Interview mit Prof. Dr. med. Nina Ditsch
Die WAVES-Studie im Detail
Redaktion: Frau Prof. Ditsch, bitte geben Sie uns zunächst einen Einblick in die WAVES-Studie, um was geht es genau?
Prof. Ditsch: Diese Studie vorzustellen ist etwas ganz Besonderes, denn sie ist unter Beteiligung von sechs Universitätskliniken und gemeinsam mit dem BZKF entstanden. Außerdem sind die größten deutschen Patientenorganisationen und -vertretungen zum Thema Brustkrebs von Beginn an aktiv involviert. In der Studie geht es um den wechselseitigen Patienten- und Arztaustausch in der Versorgung bei Brustkrebs, mit dem Ziel der gemeinsamen Erarbeitung patientenorientierter Strukturen für die Zukunft – das Projekt liegt uns allen sehr am Herzen. Kommunikation und Interaktion sind bei Brustkrebs immens wichtig, das erlebe ich selbst im Klinikalltag. Aus Erfahrung und nach wissenschaftlichen Belegen können wir sagen, dass Patientinnen und Patienten deutlich mehr verstehen, wenn sie sich im Gespräch wohlfühlen. Deshalb haben wir den Fokus auf die Kommunikation gelegt.

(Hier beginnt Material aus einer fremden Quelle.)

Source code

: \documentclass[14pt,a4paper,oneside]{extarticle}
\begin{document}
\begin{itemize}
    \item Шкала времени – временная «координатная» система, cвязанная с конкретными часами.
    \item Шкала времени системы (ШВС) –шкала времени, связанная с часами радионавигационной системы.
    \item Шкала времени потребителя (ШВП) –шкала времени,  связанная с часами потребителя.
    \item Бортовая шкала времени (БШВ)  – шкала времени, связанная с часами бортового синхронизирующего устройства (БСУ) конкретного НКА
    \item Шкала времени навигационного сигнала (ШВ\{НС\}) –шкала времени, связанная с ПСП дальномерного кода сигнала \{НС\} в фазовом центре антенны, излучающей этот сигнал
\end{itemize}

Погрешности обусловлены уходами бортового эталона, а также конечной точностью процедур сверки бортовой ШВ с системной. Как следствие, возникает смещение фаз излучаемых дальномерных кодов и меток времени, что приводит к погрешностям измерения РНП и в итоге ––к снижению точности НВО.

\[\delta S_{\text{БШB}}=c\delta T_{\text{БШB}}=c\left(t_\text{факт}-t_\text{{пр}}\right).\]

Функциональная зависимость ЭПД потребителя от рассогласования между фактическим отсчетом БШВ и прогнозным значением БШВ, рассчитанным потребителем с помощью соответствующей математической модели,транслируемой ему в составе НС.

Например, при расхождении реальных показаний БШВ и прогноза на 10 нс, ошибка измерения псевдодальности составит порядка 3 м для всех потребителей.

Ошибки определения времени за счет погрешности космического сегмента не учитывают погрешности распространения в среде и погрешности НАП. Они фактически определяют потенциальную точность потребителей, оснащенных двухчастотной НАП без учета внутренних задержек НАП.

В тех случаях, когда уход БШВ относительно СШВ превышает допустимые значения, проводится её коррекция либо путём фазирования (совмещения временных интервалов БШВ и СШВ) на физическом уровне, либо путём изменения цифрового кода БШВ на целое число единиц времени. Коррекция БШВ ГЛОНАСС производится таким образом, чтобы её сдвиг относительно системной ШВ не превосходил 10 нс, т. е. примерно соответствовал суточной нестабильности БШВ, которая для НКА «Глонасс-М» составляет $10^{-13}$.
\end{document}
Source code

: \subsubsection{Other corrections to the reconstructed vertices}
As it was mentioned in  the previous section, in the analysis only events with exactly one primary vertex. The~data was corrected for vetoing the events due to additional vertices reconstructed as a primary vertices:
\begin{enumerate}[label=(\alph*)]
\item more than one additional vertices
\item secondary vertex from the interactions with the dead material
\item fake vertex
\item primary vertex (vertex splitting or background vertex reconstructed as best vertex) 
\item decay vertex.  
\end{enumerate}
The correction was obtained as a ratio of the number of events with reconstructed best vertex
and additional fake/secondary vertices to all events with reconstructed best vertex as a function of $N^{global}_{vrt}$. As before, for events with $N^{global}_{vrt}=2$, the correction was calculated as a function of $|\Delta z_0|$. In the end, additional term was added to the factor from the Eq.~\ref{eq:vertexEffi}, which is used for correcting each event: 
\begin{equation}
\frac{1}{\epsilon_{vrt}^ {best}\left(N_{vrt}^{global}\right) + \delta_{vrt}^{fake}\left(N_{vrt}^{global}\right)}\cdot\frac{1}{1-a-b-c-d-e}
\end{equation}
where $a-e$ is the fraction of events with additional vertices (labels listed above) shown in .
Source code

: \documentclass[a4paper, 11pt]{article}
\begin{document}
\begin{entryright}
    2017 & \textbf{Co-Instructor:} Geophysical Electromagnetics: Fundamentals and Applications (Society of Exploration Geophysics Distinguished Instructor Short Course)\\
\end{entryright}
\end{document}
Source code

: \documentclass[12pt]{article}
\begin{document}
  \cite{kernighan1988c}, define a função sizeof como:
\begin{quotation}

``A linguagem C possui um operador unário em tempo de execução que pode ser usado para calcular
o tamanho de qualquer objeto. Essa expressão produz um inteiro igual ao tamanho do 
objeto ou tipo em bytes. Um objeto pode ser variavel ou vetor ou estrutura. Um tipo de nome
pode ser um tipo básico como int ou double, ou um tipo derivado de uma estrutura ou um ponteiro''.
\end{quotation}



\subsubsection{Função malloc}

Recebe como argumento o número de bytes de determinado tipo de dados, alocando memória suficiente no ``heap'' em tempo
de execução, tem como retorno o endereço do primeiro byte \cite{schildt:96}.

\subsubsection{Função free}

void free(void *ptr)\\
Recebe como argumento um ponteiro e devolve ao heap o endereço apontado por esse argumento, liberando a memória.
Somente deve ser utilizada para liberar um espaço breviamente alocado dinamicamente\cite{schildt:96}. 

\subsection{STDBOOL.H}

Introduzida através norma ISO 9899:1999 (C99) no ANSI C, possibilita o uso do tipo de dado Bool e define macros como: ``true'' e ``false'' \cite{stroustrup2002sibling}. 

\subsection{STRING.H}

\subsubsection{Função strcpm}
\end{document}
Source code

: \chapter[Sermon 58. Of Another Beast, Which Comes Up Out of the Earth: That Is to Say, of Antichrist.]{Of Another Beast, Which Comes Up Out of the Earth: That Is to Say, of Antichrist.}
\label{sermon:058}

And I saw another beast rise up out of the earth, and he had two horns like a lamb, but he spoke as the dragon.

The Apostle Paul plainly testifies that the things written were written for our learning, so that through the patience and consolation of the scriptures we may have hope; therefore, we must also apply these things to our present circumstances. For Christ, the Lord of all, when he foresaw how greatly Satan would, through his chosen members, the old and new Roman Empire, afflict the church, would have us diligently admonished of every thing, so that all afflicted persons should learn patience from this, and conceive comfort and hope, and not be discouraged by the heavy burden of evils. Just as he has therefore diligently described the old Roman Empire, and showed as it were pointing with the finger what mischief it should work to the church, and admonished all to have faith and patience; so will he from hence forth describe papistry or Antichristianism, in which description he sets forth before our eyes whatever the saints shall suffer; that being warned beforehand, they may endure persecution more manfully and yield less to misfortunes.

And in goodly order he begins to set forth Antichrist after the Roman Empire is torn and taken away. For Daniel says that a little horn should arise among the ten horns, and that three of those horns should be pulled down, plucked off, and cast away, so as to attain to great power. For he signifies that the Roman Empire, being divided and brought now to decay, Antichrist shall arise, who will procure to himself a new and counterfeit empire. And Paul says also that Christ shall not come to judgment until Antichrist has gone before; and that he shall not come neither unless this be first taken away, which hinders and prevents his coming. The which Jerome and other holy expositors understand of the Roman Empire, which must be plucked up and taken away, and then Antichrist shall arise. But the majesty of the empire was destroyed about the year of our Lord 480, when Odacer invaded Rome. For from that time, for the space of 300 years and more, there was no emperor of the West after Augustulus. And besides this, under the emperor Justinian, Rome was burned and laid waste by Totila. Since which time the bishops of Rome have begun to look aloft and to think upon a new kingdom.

Faktor Zeit: Erste Erkenntnisse der WAVES-Studie
Zunächst haben wir den Faktor Zeit analysiert und mit der Fragestellung „Was wäre Ihrer Meinung nach der adäquate Zeitraum, der gegeben werden sollte für ein Erstgespräch mit der Diagnosemitteilung und der Option und Vision für das weitere Prozedere?” gearbeitet.
Die Ergebnisse dieser Befragung sind bereits publiziert [1] und haben deutlich gezeigt, dass ein solches Gespräch mindestens 30 Minuten dauern sollte, um dem Bedarf der Patienten gerecht zu werden. Das erscheint viel, sollte aber in Relation zum zeitlichen Aufwand der zahlreichen Untersuchungen gesehen werden. Schließlich sind die Ergebnisse für die Patientin ja das eigentlich Wichtige. Zudem konnten wir zeigen, dass der von Patientin oder Patient verstandene Anteil der kommunizierten Informationen bei Gesprächen ab 30 Minuten oder länger signifikant höher war.
In diesem Kontext muss auch die angemessene Vergütung für Kommunikation thematisiert werden, die im derzeitigen System nicht adäquat abgebildet ist. Hierfür kämpfen Ärzteschaft, Pflege und Patientenvertretungen seit mehreren Jahren gemeinsam.
Weitere Forschungsschwerpunkte und Ausblick
Redaktion: Nun haben Sie die ersten Ergebnisse der Studie bereits angesprochen, wie geht es weiter?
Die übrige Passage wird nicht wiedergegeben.